Why 'Moral Values' Really Does Mean Faith-Based and Hot-Button Issues

June 08, 2009 12:29 PM ET | Dan Gilgoff | Permanent Link | Print

By Dan Gilgoff, God & Country

With a recent Pew survey showing that "moral values" have tumbled as a voter priority since the 2004 elections, the progressive group Faith in Public Life is taking me and E.J. Dionne to task for concluding that issues like abortion and gay marriage aren't as important to voters as they were four years ago.

As Faith in Public Life—the organization leading the charge in presenting an alternative religious voice in politics to the religious right—sees it, issues like abortion and gay marriage were never as important as religious conservatives and the news media claimed.

In fact, says Faith in Public Life, the 2004 exit poll question on "moral values" was basically meaningless:

When "moral values" first reared its ugly head in the 2004 exit polls, it caused a media sensation.
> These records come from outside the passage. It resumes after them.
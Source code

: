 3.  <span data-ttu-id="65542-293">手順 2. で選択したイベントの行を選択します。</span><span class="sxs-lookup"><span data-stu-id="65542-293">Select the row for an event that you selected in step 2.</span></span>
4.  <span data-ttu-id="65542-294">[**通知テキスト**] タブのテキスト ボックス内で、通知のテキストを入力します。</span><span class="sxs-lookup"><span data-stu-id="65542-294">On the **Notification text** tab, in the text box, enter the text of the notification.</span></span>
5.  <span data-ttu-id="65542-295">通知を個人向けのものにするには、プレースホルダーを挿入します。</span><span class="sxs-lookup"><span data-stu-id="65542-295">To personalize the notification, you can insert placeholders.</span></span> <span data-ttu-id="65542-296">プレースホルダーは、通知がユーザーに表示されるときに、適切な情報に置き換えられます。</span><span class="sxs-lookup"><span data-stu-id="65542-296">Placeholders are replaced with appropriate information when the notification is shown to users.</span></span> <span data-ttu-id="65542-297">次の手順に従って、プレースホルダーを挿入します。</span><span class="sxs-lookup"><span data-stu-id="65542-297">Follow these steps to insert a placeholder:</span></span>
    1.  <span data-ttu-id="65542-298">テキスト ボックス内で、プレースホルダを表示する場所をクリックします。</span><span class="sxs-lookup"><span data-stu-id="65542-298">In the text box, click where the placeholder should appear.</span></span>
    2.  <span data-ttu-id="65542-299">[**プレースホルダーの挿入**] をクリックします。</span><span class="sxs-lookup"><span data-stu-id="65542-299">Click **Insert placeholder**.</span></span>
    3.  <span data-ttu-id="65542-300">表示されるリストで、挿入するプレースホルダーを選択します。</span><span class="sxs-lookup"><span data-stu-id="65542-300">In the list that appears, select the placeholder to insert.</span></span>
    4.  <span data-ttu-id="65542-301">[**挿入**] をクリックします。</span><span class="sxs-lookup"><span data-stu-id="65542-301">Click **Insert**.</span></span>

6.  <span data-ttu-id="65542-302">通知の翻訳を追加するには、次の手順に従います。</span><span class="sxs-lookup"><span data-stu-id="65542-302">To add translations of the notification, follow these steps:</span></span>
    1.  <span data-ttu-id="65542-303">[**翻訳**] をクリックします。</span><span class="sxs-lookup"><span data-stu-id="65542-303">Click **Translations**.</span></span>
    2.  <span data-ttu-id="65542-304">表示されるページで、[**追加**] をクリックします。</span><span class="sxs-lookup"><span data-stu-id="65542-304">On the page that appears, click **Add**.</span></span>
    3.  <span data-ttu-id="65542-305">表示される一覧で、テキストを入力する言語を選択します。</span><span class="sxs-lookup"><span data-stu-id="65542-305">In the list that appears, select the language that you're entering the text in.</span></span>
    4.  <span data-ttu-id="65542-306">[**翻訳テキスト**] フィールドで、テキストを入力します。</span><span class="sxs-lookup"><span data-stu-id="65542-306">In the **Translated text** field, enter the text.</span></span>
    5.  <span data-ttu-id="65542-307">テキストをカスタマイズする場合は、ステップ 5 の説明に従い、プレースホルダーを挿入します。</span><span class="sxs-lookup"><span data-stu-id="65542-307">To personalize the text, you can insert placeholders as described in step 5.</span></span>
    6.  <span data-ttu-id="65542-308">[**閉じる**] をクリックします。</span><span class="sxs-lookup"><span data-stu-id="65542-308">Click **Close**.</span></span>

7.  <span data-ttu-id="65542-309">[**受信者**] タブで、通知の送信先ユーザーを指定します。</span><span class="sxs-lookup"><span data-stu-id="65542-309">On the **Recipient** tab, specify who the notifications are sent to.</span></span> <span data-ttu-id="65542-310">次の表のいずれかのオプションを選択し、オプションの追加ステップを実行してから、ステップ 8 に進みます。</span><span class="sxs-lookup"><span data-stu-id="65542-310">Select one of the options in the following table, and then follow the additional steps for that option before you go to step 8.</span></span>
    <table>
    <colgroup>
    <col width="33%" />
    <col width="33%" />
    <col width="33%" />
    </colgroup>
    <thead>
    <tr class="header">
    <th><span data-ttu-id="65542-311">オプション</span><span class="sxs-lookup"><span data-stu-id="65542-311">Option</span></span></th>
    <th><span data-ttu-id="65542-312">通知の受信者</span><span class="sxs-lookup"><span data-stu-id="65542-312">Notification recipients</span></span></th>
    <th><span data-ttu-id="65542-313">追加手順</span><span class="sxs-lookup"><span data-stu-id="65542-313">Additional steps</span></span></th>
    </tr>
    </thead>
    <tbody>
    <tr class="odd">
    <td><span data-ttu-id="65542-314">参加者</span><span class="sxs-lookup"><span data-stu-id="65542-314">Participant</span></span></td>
The conventional wisdom went something like this: Opposition to abortion and same-sex marriage are the only "values" issues and the only "moral" party was the GOP. The poll question was thoroughly debunked soon after the election but it was too late—the misleading narrative had already been set.

Since then, several organizations (including this one) have cropped up to (among other things) help undo the damage of that question, lifting up example after example of a broader "moral agenda" and showing that no party "owns" voters of faith. It's an uphill battle. During the 2008 presidential primaries, the exit polls consistently asked more comprehensive religion questions of Republicans than Democrats, reinforcing the narrative that Republicans "own" religion. Even after the 2008 election, when Democrats increased their share of the religious vote substantially and people of faith demonstrated greater political independence, issue analysis is still haunted by the ghost of that ridiculous question.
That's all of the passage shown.